Up until now, you have probably spent most of your time differentiating functions where y is all by itself on one side, like \(y = 3x^2 + 5\). This is called an explicit function because it explicitly tells you what y is.
But what happens when x and y are all mixed up together, like in the equation of a circle: \(x^2 + y^2 = 25\)? Trying to get y on its own can be messy and sometimes impossible! Don't worry if this seems tricky at first; implicit differentiation is just a clever way to find the gradient (\(\frac{dy}{dx}\)) without needing to untangle the equation first.

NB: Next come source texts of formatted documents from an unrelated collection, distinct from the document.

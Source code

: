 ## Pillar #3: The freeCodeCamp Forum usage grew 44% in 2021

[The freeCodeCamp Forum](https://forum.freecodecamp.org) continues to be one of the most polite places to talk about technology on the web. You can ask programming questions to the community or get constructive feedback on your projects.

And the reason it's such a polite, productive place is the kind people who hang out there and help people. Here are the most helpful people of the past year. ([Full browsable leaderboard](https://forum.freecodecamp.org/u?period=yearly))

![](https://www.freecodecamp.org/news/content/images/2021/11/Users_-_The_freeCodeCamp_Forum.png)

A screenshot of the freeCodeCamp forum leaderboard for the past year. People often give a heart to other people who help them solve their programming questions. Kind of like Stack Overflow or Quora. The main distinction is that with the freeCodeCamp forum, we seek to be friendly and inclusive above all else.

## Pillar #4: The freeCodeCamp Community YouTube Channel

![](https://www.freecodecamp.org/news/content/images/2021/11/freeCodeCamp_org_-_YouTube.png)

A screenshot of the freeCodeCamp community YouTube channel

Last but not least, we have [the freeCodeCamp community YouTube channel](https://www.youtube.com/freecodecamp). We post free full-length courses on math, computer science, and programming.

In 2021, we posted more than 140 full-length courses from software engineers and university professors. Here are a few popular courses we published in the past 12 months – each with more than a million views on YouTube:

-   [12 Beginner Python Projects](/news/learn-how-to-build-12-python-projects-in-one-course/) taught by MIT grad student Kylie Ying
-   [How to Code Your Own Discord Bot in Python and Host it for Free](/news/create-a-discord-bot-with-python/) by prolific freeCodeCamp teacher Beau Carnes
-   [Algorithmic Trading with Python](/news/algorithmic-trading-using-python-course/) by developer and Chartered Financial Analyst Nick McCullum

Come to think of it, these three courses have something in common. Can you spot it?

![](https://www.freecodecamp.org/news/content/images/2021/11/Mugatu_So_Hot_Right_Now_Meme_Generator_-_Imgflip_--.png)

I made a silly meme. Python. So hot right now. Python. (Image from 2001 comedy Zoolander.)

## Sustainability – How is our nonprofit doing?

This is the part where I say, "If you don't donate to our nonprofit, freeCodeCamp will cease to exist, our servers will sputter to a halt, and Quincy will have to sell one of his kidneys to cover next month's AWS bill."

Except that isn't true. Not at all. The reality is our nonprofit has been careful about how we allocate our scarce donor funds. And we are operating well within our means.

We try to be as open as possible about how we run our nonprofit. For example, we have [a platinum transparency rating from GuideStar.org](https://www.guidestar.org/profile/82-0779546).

Section Summary: We use implicit differentiation when y is not the subject of the formula.
1. Explicit vs. Implicit: What’s the difference?

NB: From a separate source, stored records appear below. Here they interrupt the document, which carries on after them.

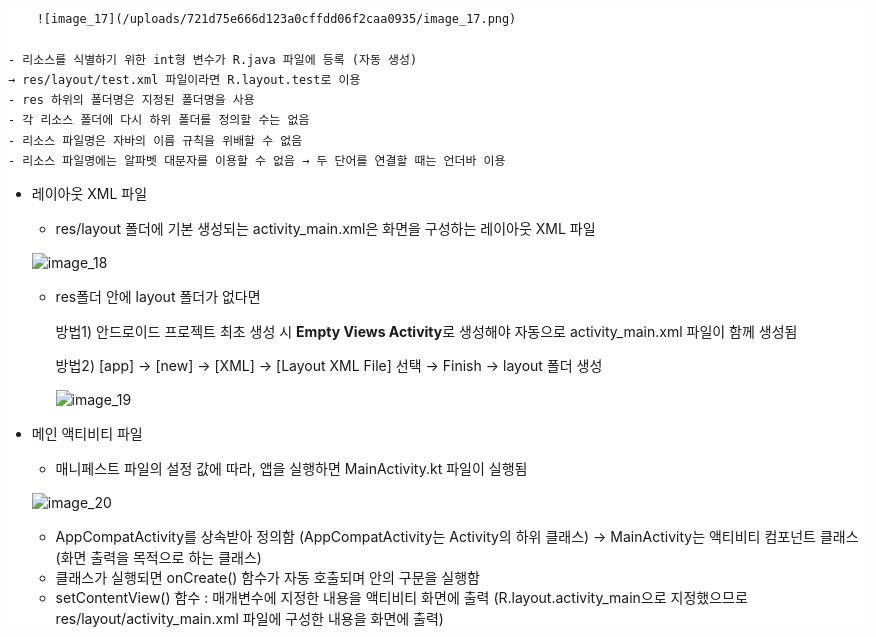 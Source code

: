         ![image_17](/uploads/721d75e666d123a0cffdd06f2caa0935/image_17.png)
        
    - 리소스를 식별하기 위한 int형 변수가 R.java 파일에 등록 (자동 생성)
    → res/layout/test.xml 파일이라면 R.layout.test로 이용
    - res 하위의 폴더명은 지정된 폴더명을 사용
    - 각 리소스 폴더에 다시 하위 폴더를 정의할 수는 없음
    - 리소스 파일명은 자바의 이름 규칙을 위배할 수 없음
    - 리소스 파일명에는 알파벳 대문자를 이용할 수 없음 → 두 단어를 연결할 때는 언더바 이용
- 레이아웃 XML 파일
    - res/layout 폴더에 기본 생성되는 activity_main.xml은 화면을 구성하는 레이아웃 XML 파일
    
    ![image_18](/uploads/e7f42514ba8c7e79043d4d07d9f9f9a2/image_18.png)
    
    - res폴더 안에 layout 폴더가 없다면
        
        방법1) 안드로이드 프로젝트 최초 생성 시 **Empty Views Activity**로 생성해야 자동으로 activity_main.xml 파일이 함께 생성됨
        
        방법2) [app] → [new] → [XML] → [Layout XML File] 선택 → Finish → layout 폴더 생성
        
        ![image_19](/uploads/735f7be0b92a17f6d1e8424248969d49/image_19.png)
        
- 메인 액티비티 파일
    - 매니페스트 파일의 설정 값에 따라, 앱을 실행하면 MainActivity.kt 파일이 실행됨
    
    ![image_20](/uploads/d09d95840880b2e412e95851da0e56f4/image_20.png)
    
    - AppCompatActivity를 상속받아 정의함 (AppCompatActivity는 Activity의 하위 클래스)
    → MainActivity는 액티비티 컴포넌트 클래스 (화면 출력을 목적으로 하는 클래스)
    - 클래스가 실행되면 onCreate() 함수가 자동 호출되며 안의 구문을 실행함
    - setContentView() 함수 : 매개변수에 지정한 내용을 액티비티 화면에 출력
    (R.layout.activity_main으로 지정했으므로 res/layout/activity_main.xml 파일에 구성한 내용을 화면에 출력)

Think of an explicit function like a pre-made sandwich: you can see exactly what's inside (\(y = \text{ingredients}\)).
An implicit relation is like a burrito: the ingredients (x and y) are all wrapped up together (\(x^2 + y^2 = 25\)).
- Explicit: \(y = 2x + 3\). To find the gradient, we just differentiate as usual.

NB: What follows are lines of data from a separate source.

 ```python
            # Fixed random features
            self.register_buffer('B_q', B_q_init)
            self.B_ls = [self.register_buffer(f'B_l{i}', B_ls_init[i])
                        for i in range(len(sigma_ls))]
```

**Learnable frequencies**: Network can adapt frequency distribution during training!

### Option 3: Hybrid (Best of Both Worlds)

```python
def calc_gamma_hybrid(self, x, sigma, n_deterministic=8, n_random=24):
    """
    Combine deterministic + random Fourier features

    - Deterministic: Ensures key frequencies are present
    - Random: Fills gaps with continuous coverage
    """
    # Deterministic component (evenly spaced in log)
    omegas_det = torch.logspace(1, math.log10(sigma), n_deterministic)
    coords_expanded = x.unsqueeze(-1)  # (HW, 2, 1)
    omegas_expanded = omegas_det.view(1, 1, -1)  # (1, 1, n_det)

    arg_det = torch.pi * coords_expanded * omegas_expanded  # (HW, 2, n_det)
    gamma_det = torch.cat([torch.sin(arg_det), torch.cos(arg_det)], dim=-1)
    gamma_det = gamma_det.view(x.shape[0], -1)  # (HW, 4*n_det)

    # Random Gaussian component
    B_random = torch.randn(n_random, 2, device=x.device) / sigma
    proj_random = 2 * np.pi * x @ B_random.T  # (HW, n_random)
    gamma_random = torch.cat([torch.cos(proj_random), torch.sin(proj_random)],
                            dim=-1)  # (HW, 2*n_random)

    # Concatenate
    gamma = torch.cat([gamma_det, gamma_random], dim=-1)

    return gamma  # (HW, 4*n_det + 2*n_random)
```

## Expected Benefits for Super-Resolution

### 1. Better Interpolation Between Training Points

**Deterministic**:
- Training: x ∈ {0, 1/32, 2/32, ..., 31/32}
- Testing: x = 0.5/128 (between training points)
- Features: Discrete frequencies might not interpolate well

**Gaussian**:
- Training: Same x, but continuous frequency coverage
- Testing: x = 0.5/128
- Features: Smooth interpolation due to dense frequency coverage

- Implicit: \(x^2 + y^2 = 10\). To find the gradient, we differentiate every term just as it sits.
Did you know? Many beautiful curves in nature and engineering, like the orbits of planets or the shape of a cooling tower, are naturally described by implicit equations!
2. The "Golden Rule" of Implicit Differentiation
The secret ingredient here is the Chain Rule. Because y is actually a function of x, every time you differentiate a term containing y, you must "tag" it with a \(\frac{dy}{dx}\).
Quick Review: The Chain Rule Logic
If you have \(y^2\) and you want to differentiate it with respect to \(x\):
1. Differentiate it with respect to y (which gives you \(2y\)).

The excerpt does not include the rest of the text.